Despite the clear suggestion that people tend to not want to take their legal issues as far as instructing a solicitor or barrister to deal with them, those who have done so have reported back with some satisfying results. In respect of quality of service, solicitors and barristers triumphed over other providers with 69% of people saying their lawyer had helped to resolve or reduce the problem, while 30% said they made no difference, 1% said they made it worse, and 91% said they were very or quite satisfied with the advice provided.
In conclusion, the survey provided that:
“Overall, the findings suggest that adults vulnerable to disadvantage are more likely to experience problems, and so could benefit from some targeted support. More work is however needed to explore what support would be most useful…
“Being able to access and understand information about possible options will influence how people try to resolve their legal problems.
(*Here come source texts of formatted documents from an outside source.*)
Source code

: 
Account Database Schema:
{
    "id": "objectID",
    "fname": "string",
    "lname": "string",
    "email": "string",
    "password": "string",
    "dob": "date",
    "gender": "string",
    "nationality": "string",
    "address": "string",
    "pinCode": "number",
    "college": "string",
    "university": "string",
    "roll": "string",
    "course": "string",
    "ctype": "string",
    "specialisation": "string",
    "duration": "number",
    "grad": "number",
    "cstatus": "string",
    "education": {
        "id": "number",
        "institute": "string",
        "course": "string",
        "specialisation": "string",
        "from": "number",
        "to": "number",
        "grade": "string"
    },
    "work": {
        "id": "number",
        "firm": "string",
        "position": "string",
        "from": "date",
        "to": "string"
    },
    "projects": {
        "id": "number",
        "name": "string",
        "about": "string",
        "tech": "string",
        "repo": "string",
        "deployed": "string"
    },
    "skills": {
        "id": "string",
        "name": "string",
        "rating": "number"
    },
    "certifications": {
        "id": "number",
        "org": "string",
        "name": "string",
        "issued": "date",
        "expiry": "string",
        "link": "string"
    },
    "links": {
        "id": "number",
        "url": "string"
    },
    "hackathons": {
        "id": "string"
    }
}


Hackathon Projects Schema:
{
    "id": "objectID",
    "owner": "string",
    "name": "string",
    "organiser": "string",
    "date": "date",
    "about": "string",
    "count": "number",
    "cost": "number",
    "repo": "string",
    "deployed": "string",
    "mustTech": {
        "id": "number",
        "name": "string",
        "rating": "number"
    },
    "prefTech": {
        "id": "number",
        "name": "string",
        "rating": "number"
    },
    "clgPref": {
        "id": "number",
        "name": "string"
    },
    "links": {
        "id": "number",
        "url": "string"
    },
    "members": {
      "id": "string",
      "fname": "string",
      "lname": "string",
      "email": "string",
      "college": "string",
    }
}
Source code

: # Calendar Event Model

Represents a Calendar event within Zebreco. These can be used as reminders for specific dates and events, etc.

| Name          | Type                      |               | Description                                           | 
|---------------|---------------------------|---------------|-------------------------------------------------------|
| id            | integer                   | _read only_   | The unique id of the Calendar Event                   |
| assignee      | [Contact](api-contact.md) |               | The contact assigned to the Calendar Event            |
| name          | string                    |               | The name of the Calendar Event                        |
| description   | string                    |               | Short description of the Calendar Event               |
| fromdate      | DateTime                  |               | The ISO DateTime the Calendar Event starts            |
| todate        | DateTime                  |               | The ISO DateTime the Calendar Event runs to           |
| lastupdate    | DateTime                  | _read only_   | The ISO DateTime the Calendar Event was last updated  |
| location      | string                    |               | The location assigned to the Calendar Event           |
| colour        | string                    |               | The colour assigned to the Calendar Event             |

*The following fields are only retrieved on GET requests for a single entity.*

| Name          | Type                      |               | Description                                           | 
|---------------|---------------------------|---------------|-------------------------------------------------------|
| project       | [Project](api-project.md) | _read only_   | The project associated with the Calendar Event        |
Individual capability and confidence are also important, with some people able to fully understand the available resolution options, and therefore either handle their problems using only self-help sources or know what kind of professional help would be suitable and know when and how to access it.
“Conversely, others with lower levels of legal capability and confidence may be discouraged from trying to resolve their problem if they are unable to access or understand relevant information, advice or help.”
Maybe it is time to consider implementing another legal advice service which employs individuals who are as skilled and almost as qualified as solicitors as barristers but which boasts a friendlier and less intimidating atmosphere, as well as being cheaper.